By observing Figure 8(a), from the perspective of compression ratio, as the two compression algorithms node_iterator and edge_iterator_hash require all nodes and edges in a complex network to participate in the calculation of the triangle-subgraph, compared with the first two compression algorithms, they can obtain more triangle-subgraphs, but the compression ratio is the lowest.
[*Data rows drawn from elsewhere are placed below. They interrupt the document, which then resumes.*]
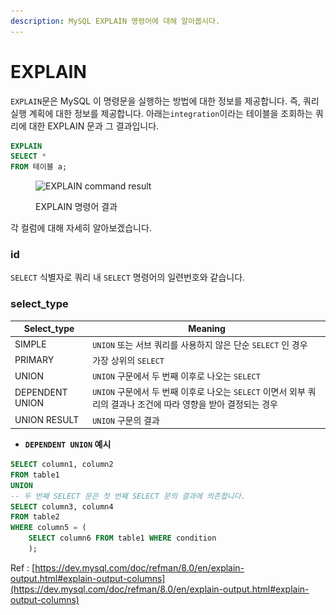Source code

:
 ```yaml
---
description: MySQL EXPLAIN 명령어에 대해 알아봅시다.
---
```


# EXPLAIN

`EXPLAIN`문은 MySQL 이 명령문을 실행하는 방법에 대한 정보를 제공합니다. 즉, 쿼리 실행 계획에 대한 정보를 제공합니다. 아래는`integration`이라는 테이블을 조회하는 쿼리에 대한 EXPLAIN 문과 그 결과입니다.

```sql
EXPLAIN  
SELECT *  
FROM 테이블 a;
```

<figure><img src="../../.gitbook/assets/스크린샷 2024-01-29 오전 12.32.43.png" alt="EXPLAIN command result"><figcaption><p>EXPLAIN 명령어 결과</p></figcaption></figure>

각 컬럼에 대해 자세히 알아보겠습니다.

### id

`SELECT` 식별자로 쿼리 내 `SELECT` 명령어의 일련번호와 같습니다.

### select\_type

| Select\_type    | Meaning                                                                 |
| --------------- | ----------------------------------------------------------------------- |
| SIMPLE          | `UNION` 또는 서브 쿼리를 사용하지 않은 단순 `SELECT` 인 경우                              |
| PRIMARY         | 가장 상위의 `SELECT`                                                         |
| UNION           | `UNION` 구문에서 두 번째 이후로 나오는 `SELECT`                                      |
| DEPENDENT UNION | `UNION` 구문에서 두 번째 이후로 나오는 `SELECT` 이면서 외부 쿼리의 결과나 조건에 따라 영향을 받아 결정되는 경우 |
| UNION RESULT    | `UNION` 구문의 결과                                                          |

* **`DEPENDENT UNION` 예시**

```sql
SELECT column1, column2
FROM table1
UNION
-- 두 번째 SELECT 문은 첫 번째 SELECT 문의 결과에 의존합니다.
SELECT column3, column4
FROM table2
WHERE column5 = (
    SELECT column6 FROM table1 WHERE condition
    );
```



Ref : [https://dev.mysql.com/doc/refman/8.0/en/explain-output.html#explain-output-columns](https://dev.mysql.com/doc/refman/8.0/en/explain-output.html#explain-output-columns)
At the same time, NIIET algorithm is superior to the bound_tri algorithm in the compression ratio. Since bound_tri algorithm needs to access adjacency matrix of the complex network before compression to determine the edge relationship between nodes and then access and modify the adjacency list, the compression method greatly increases time complexity. Moreover, the adjacency matrix repeatedly confirms the two connected nodes, resulting in a repeated triangle-subgraph in the calculated triangle-subgraph set, which reduces the compression ratio of bound_tri algorithm.
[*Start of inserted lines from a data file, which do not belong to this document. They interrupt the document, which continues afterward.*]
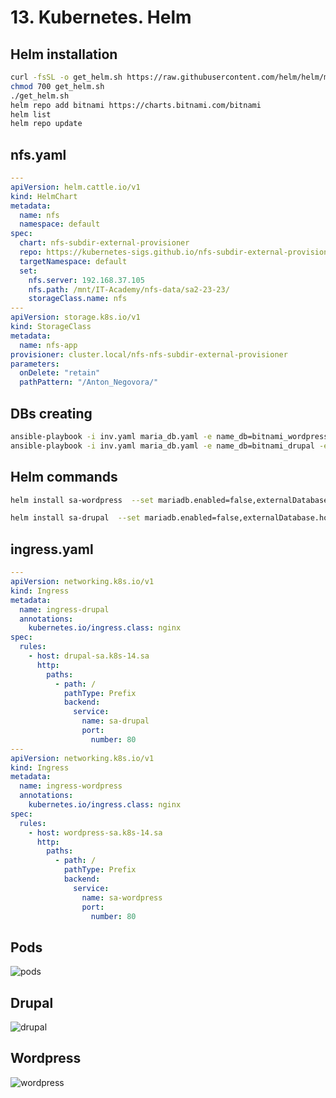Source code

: # 13. Kubernetes. Helm

## Helm installation

```bash
curl -fsSL -o get_helm.sh https://raw.githubusercontent.com/helm/helm/main/scripts/get-helm-3
chmod 700 get_helm.sh
./get_helm.sh
helm repo add bitnami https://charts.bitnami.com/bitnami
helm list
helm repo update
```

## nfs.yaml

```yaml
---
apiVersion: helm.cattle.io/v1
kind: HelmChart
metadata:
  name: nfs
  namespace: default
spec:
  chart: nfs-subdir-external-provisioner
  repo: https://kubernetes-sigs.github.io/nfs-subdir-external-provisioner
  targetNamespace: default
  set:
    nfs.server: 192.168.37.105
    nfs.path: /mnt/IT-Academy/nfs-data/sa2-23-23/
    storageClass.name: nfs
---
apiVersion: storage.k8s.io/v1
kind: StorageClass
metadata:
  name: nfs-app
provisioner: cluster.local/nfs-nfs-subdir-external-provisioner
parameters:
  onDelete: "retain"
  pathPattern: "/Anton_Negovora/"
```

## DBs creating

```bash
ansible-playbook -i inv.yaml maria_db.yaml -e name_db=bitnami_wordpress -e user_db=bn_wordpress -e pass_db=bn_wordpress
ansible-playbook -i inv.yaml maria_db.yaml -e name_db=bitnami_drupal -e user_db=bn_drupal -e pass_db=bn_drupal
```

## Helm commands

```bash
helm install sa-wordpress  --set mariadb.enabled=false,externalDatabase.host=192.168.201.14,externalDatabase.password=bn_wordpress,externalDatabase.user=bn_wordpress,externalDatabase.database=bitnami_wordpress,global.storageClass=nfs,wordpressUsername=admin,wordpressPassword=wordpress my-repo/wordpress

helm install sa-drupal  --set mariadb.enabled=false,externalDatabase.host=192.168.201.14,externalDatabase.password=bn_drupal,externalDatabase.user=bn_drupal,externalDatabase.database=bitnami_drupal,global.storageClass=nfs,drupalUsername=admin,drupalPassword=drupal my-repo/drupal
```

## ingress.yaml

```yaml
---
apiVersion: networking.k8s.io/v1
kind: Ingress
metadata:
  name: ingress-drupal
  annotations:
    kubernetes.io/ingress.class: nginx
spec:
  rules:
    - host: drupal-sa.k8s-14.sa
      http:
        paths:
          - path: /
            pathType: Prefix
            backend:
              service:
                name: sa-drupal
                port:
                  number: 80
---
apiVersion: networking.k8s.io/v1
kind: Ingress
metadata:
  name: ingress-wordpress
  annotations:
    kubernetes.io/ingress.class: nginx
spec:
  rules:
    - host: wordpress-sa.k8s-14.sa
      http:
        paths:
          - path: /
            pathType: Prefix
            backend:
              service:
                name: sa-wordpress
                port:
                  number: 80


```

## Pods

![pods](https://github.com/Anton50013/sa.it-academy.by/blob/md-sa2-23-23/Anton_Negovora/13.Kubernetes.Helm/Pods.png)

## Drupal

![drupal](https://github.com/Anton50013/sa.it-academy.by/blob/md-sa2-23-23/Anton_Negovora/13.Kubernetes.Helm/drupal.png)

## Wordpress

![wordpress](https://github.com/Anton50013/sa.it-academy.by/blob/md-sa2-23-23/Anton_Negovora/13.Kubernetes.Helm/wordpress.png)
Finally, it can be seen from Figure 8(b) that NIIET algorithm filters high- and low-importance nodes to reduce compression time and increases the compression rate, but the compressed network can still maintain 50%–70% of the network information. The quantity indicates that NIIET algorithm maintains a good effect on the amount of network information, and the compression result is reasonable and credible.

5. Conclusion

The paper proposes NIIET algorithm, which uses edges as iteration objects to compress complex networks by listing the triangle-subgraph. Before calculating the triangle-subgraph set, the paper proposes NRSA algorithm to calculate high- and low-importance nodes. The size of the adjacency list is reduced by filtering high-importance and low-importance nodes. The experimental results show that NRSA algorithm is reasonable. NIIET algorithm outperforms other algorithms in terms of compression rate, and the compressed network can still maintain a high amount of information, which is enough to show that compressed network retains most of structure of complex network.
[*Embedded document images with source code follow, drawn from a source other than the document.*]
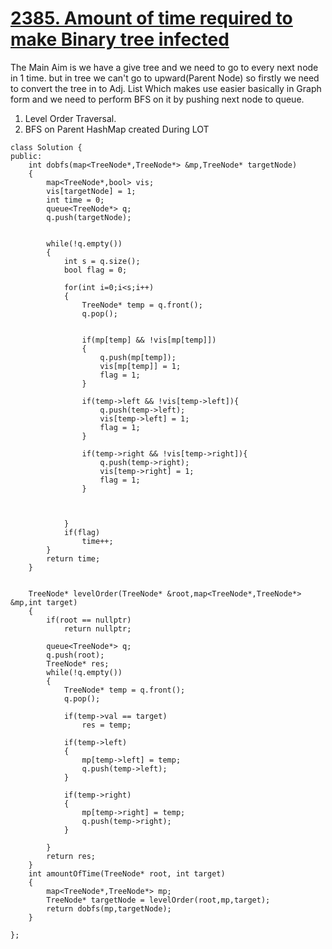 # [2385. Amount of time required to make Binary tree infected](https://leetcode.com/problems/amount-of-time-for-binary-tree-to-be-infected/)
The Main Aim is we have a give tree and we need to go to every next node in 1 time. 
but in tree we can't go to upward(Parent Node) so firstly we need to convert the tree in to Adj.
List Which makes use easier basically in Graph form and we need to perform BFS on it by pushing next node to queue.

1. Level Order Traversal.
2. BFS on Parent HashMap created During LOT


```
class Solution {
public:
    int dobfs(map<TreeNode*,TreeNode*> &mp,TreeNode* targetNode)
    {
        map<TreeNode*,bool> vis;
        vis[targetNode] = 1;
        int time = 0;
        queue<TreeNode*> q;
        q.push(targetNode);
        
        
        while(!q.empty())
        {
            int s = q.size();
            bool flag = 0;
            
            for(int i=0;i<s;i++)
            {
                TreeNode* temp = q.front();
                q.pop();
                
                
                if(mp[temp] && !vis[mp[temp]])
                {
                    q.push(mp[temp]);
                    vis[mp[temp]] = 1;
                    flag = 1;
                }
                
                if(temp->left && !vis[temp->left]){
                    q.push(temp->left);
                    vis[temp->left] = 1;
                    flag = 1;
                }
                
                if(temp->right && !vis[temp->right]){
                    q.push(temp->right);
                    vis[temp->right] = 1;
                    flag = 1;
                }
                
        
                
            }
            if(flag)
                time++;
        }
        return time;
    }
    
    
    TreeNode* levelOrder(TreeNode* &root,map<TreeNode*,TreeNode*> &mp,int target)
    {
        if(root == nullptr)
            return nullptr;
        
        queue<TreeNode*> q;
        q.push(root);
        TreeNode* res;
        while(!q.empty())
        {
            TreeNode* temp = q.front();
            q.pop();
            
            if(temp->val == target)
                res = temp;
            
            if(temp->left)
            {
                mp[temp->left] = temp;
                q.push(temp->left);
            }
            
            if(temp->right)
            {
                mp[temp->right] = temp;
                q.push(temp->right);
            }
            
        }
        return res;
    }
    int amountOfTime(TreeNode* root, int target) 
    {
        map<TreeNode*,TreeNode*> mp;
        TreeNode* targetNode = levelOrder(root,mp,target);
        return dobfs(mp,targetNode);
    }

};

```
In next stage of work, the paper will proceed from two aspects: (1) from the perspective of the location of the node, the influence of the node on the network function [18] to explore a new ordering method of node importance. (2) Based on the triangle-subgraph structure and other properties of complex networks, new complex network compression algorithm will proposed.

Data Availability

Data will be provided by the corresponding author upon request.

Conflicts of Interest

The authors declare that they have no conflicts of interest.